Another proposal for modernization of our infrastructure
Jan Kundrát
jkt at kde.org
Sat Jan 31 09:05:38 GMT 2015
On Friday, 30 January 2015 03:30:55 CEST, Kevin Kofler wrote:
> Unfortunately, file level strikes me as a less than helpful default. Can
> this be changed to line-level merges in our instance? (I think the ideal
> would be to use git's native merging algorithm(s), but I expect some
> limitations due to the convenient web resolving UI.)
Um, it seems that I managed to confuse myself here -- this feature already
exists and is active on our instance. A content merge is already enabled.
I'm afraid I never needeed it yet, so I cannot comment on what sorts of
conflicts it can solve, and what conflicts require a human action to fix.
Maybe someone already needed this and can provide more details?
> As a result, people who opt to disable JavaScript in their browser for
> whatever reason (e.g., security) will have:
I agree with the sentiment in general, but at the same time, one could
reasonably point out that Gerrit's choice of port 29184 for git-over-SSH
might trip some corporate firewalls because it is not HTTP or HTTPS. Sure,
disabling outbound traffic to "insecure ports" can "increase security of
our corporation". It is up to everyone to evaluate whether that particular
benefit is something worth the trouble for them.
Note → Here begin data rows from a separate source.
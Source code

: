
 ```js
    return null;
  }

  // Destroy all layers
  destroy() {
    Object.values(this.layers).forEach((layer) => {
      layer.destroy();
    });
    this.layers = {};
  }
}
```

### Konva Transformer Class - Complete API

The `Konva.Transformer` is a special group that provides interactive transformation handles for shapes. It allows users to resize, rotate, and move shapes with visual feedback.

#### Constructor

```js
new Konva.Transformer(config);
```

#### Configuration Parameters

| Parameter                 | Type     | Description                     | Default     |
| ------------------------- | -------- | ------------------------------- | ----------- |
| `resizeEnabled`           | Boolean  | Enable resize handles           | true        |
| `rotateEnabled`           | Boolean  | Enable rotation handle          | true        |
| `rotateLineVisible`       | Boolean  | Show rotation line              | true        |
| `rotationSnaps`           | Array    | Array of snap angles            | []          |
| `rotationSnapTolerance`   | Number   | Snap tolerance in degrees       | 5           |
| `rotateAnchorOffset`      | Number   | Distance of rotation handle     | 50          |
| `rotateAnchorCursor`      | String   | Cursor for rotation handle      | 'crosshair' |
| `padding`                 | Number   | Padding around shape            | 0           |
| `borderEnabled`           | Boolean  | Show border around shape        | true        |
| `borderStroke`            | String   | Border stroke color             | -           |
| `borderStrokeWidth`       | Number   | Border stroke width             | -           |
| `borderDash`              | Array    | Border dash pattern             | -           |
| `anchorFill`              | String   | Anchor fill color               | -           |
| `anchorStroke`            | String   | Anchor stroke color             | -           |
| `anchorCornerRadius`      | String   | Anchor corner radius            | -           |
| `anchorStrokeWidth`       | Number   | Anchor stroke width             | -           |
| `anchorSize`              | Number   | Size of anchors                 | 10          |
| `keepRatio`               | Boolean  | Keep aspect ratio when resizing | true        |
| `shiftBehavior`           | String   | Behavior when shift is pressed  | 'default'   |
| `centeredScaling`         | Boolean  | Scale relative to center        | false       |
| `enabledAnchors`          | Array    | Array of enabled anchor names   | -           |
In this context, I wonder what security benefits it brings when someone
disables JavaScript for a trusted service where the entire set of JS code
is free software.
> * the Gerrit web interface not working at all (or at least not until such an
> "alternative web UI" is implemented in a way not requiring client-side
> JavaScript and deployed on KDE infrastructure),
> * the integration between various utilities also not working, e.g., Bugzilla
> will not list pending review requests at all.
> To me, this contradicts the web maxim of "graceful degradation".
Note that even if people disable JS, they are still be able to do any of
the following as soon as they get a change number from e.g. the project
mailing list or an IRC channel:
- pull changes from Gerrit for local testing,
- upload patches and create new changes or push updates to existing ones,
- record a result of their code review, including full voting and an
eventual merge.
> Why can the work not be done on the server side? Especially for the
> integration between services, I would expect a simple API call for data
> lookup to be doable on the server side at least as easily as from client-
> side JavaScript.
Yes, the technical options are assentially unlimited and someone /could/
write code doing just that. Maybe nobody sees a value in disabling JS to be
compelling enough to commit their time. Or maybe people actually like JS
and appreciate the feature set it brings.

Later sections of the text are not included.